In many ways, Carter has to die. On top of being bitten in the cheek by a walker (a death sentence if there ever was one), he can't keep himself from screaming, thus distracting the zombies from their path away from town. So it's not the murder in itself that disturbs Morgan, but the way Rick goes about it, the cold detachment he displays when jamming his knife into the back of a wounded man's skull. Granted, his survival instincts have resulted in a razor-sharp rationale, but they've also taken their toll on Rick's humanity. Even more unsettling is his comment that the only reason he didn't kill Carter when he tried to usurp him was because he knew he'd probably die by his own volition at some point. That Rick ends up being right doesn't smooth things over; it's clear this season is positioning he and Morgan as two morally opposing forces.

But Morgan isn't the only ally of Rick's who expresses skepticism toward his slowly calcifying demeanor. Abraham, whose relationship with the sheriff hasn't always been sunny, shows concern that he was so quick to kill Pete, both when grieving over the man's corpse in the past and when riding with Sasha during the great walker parade. He doesn't come right out and say it, but his description of Pete's brains getting all over him after Rick's fatal shot to the face points to Abraham being disturbed by the ordeal. Also worth pointing out: he seems to be chasing his own death more than ever (or as he puts it, "grabbing the bull by the nutsack"), gleefully exiting the car at one point to pick off a few walkers with good ol' hand-to-hand combat. Elsewhere, we get some other moments of levity through Glenn forgiving Nicholas in earnest for costing Noah (and nearly himself) his life last season, plus Eugene bonding with Heath, a new character that fans will recognize from the comics for his pragmatism and equally extravagant hairdo. In the zombie apocalypse, it's important for ponytails and mullets to stick together.

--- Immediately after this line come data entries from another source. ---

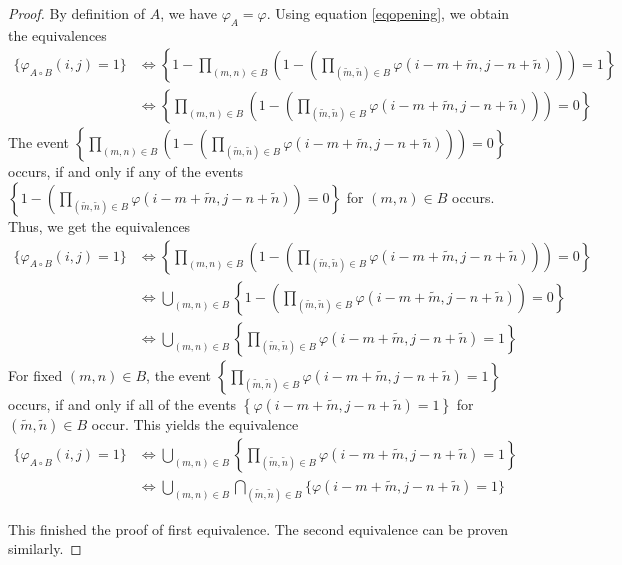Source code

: \documentclass[a4paper,12pt]{article}
\theoremstyle{plain}
\theoremstyle{definition}
\theoremstyle{remark}
\begin{document}
\begin{proof}
	By definition of $A$, we have $\varphi_A = \varphi$. Using equation \eqref{eqopening}, we obtain the equivalences
	\begin{align*}
		\{ \varphi_{A \circ B}(i, j) = 1 \} &\Leftrightarrow \left\{ 1 - \prod_{(m, n) \in B} \left( 1 - \left( \prod_{(\tilde{m}, \tilde{n}) \in B} \varphi(i - m + \tilde{m}, j - n + \tilde{n}) \right) \right) = 1 \right\} \\
		&\Leftrightarrow \left\{ \prod_{(m, n) \in B} \left( 1 - \left( \prod_{(\tilde{m}, \tilde{n}) \in B} \varphi(i - m + \tilde{m}, j - n + \tilde{n}) \right) \right) = 0 \right\}
	\end{align*}
	The event $\left\{ \prod_{(m, n) \in B} \left( 1 - \left( \prod_{(\tilde{m}, \tilde{n}) \in B} \varphi(i - m + \tilde{m}, j - n + \tilde{n}) \right) \right) = 0 \right\}$ occurs, if and only if any of the events $\left\{ 1 - \left( \prod_{(\tilde{m}, \tilde{n}) \in B} \varphi(i - m + \tilde{m}, j - n + \tilde{n}) \right) = 0 \right\}$ for $(m, n) \in B$ occurs. Thus, we get the equivalences
	\begin{align*}
		\{ \varphi_{A \circ B}(i, j) = 1 \} &\Leftrightarrow \left\{ \prod_{(m, n) \in B} \left( 1 - \left( \prod_{(\tilde{m}, \tilde{n}) \in B} \varphi(i - m + \tilde{m}, j - n + \tilde{n}) \right) \right) = 0 \right\} \\
		&\Leftrightarrow \bigcup_{(m, n) \in B} \left\{ 1 - \left( \prod_{(\tilde{m}, \tilde{n}) \in B} \varphi(i - m + \tilde{m}, j - n + \tilde{n}) \right) = 0 \right\} \\
		&\Leftrightarrow \bigcup_{(m, n) \in B} \left\{ \prod_{(\tilde{m}, \tilde{n}) \in B} \varphi(i - m + \tilde{m}, j - n + \tilde{n}) = 1 \right\}
	\end{align*}
	For fixed $(m, n) \in B$, the event $\left\{ \prod_{(\tilde{m}, \tilde{n}) \in B} \varphi(i - m + \tilde{m}, j - n + \tilde{n}) = 1 \right\}$ occurs, if and only if all of the events $\left\{ \varphi(i - m + \tilde{m}, j - n + \tilde{n}) = 1 \right\}$ for $(\tilde{m}, \tilde{n}) \in B$ occur. This yields the equivalence
	\begin{align*}
		\{ \varphi_{A \circ B}(i, j) = 1 \} &\Leftrightarrow \bigcup_{(m, n) \in B} \left\{ \prod_{(\tilde{m}, \tilde{n}) \in B} \varphi(i - m + \tilde{m}, j - n + \tilde{n}) = 1 \right\} \\
		&\Leftrightarrow \bigcup_{(m, n) \in B} \bigcap_{(\tilde{m}, \tilde{n}) \in B} \{ \varphi(i - m + \tilde{m}, j - n + \tilde{n}) = 1 \}
	\end{align*}
	
	This finished the proof of first equivalence. The second equivalence can be proven similarly.
\end{proof}
\end{document}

All of these characters fulfill their duties efficiently during Rick's plan, proving that his scheme is indeed a good one. Everything goes off mostly without a hitch, even with the dead's brief divergence to the screaming Carter. Then, out of nowhere, a car horn starts blaring from Alexandria, leading the rear half of the herd directly in the direction of the town. That's as explosive as the 90-minute episode gets, but it almost certainly spells catastrophe for everyone's little slice of suburban heaven next week. Regardless of who's behind the horn (my money's on The Wolves), Alexandria may have just as dangerous a threat lurking within itself. That's not exactly new territory for the show — human vs. human has been just as dangerous as human vs. zombie from the very beginning — but the fact that there's still so much unspoken dread surrounding the coldness of Rick makes for a truly menacing premiere, even if that bomb hasn't gone off yet.